Continuing in block 520, the component waits for a notification that the source share has successfully created a tombstone. The notification may include any dynamic state information from the source share that will be useful to the operation of the target share. Continuing in decision block 530, if the notification is received, then the component continues at block 540, else the component loops to block 520 to continue waiting. In block 540, the component resumes I/O at the target location, and starts handling requests to access the data. Following block 540, these steps conclude.

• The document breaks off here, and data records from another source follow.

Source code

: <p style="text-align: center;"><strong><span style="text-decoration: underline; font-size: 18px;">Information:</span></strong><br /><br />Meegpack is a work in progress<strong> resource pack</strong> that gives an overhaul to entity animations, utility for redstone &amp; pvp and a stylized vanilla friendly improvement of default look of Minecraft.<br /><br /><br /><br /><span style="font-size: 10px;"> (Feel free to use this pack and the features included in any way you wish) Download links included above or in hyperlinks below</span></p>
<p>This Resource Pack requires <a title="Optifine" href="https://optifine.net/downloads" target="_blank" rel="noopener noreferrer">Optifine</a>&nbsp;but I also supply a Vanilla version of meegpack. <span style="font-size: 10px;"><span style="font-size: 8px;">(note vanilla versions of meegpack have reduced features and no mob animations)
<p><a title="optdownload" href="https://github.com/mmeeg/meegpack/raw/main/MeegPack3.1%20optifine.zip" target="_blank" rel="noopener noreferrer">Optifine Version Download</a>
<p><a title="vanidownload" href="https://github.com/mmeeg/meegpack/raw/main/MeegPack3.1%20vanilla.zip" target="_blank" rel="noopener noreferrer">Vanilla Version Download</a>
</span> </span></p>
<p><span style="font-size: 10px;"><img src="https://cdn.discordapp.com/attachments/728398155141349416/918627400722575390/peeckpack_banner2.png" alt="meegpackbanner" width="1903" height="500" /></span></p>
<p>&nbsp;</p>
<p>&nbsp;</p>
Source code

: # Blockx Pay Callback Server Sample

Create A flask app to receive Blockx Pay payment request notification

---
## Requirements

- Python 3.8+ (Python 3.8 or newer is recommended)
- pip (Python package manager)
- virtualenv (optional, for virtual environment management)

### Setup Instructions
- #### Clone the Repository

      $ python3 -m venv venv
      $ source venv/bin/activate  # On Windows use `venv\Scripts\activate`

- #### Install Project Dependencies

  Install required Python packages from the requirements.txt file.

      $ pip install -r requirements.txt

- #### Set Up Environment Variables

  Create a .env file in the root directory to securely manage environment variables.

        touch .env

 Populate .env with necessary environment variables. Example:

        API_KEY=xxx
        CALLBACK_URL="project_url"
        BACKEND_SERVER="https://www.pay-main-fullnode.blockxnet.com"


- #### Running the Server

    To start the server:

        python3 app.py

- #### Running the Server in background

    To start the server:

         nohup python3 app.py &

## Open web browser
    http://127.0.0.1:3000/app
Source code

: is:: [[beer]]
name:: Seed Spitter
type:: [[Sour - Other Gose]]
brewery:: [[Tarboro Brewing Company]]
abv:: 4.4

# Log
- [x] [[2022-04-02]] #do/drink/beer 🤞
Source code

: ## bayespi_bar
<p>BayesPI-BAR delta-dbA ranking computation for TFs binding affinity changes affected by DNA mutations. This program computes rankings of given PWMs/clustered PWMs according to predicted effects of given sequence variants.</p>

With respect to FIGS. 4 and 5, if any part of the data movement operation fails, then the system abandons the data movement and clients can continue to access the data at the source location. The system may retry the data movement or inform an administrator so that any problems blocking the data movement can be addressed before the operation is retried.
From the foregoing, it will be appreciated that specific embodiments of the system have been described herein for purposes of illustration, but that various modifications may be made without deviating from the spirit and scope of the invention. For example, although DFS shares have been described as examples, other server and file system protocols can be used with the techniques described herein with similar results. As another example, although VHD files have been described, other types of volume encapsulation techniques can be used with the system. Accordingly, the invention is not limited except as by the appended claims.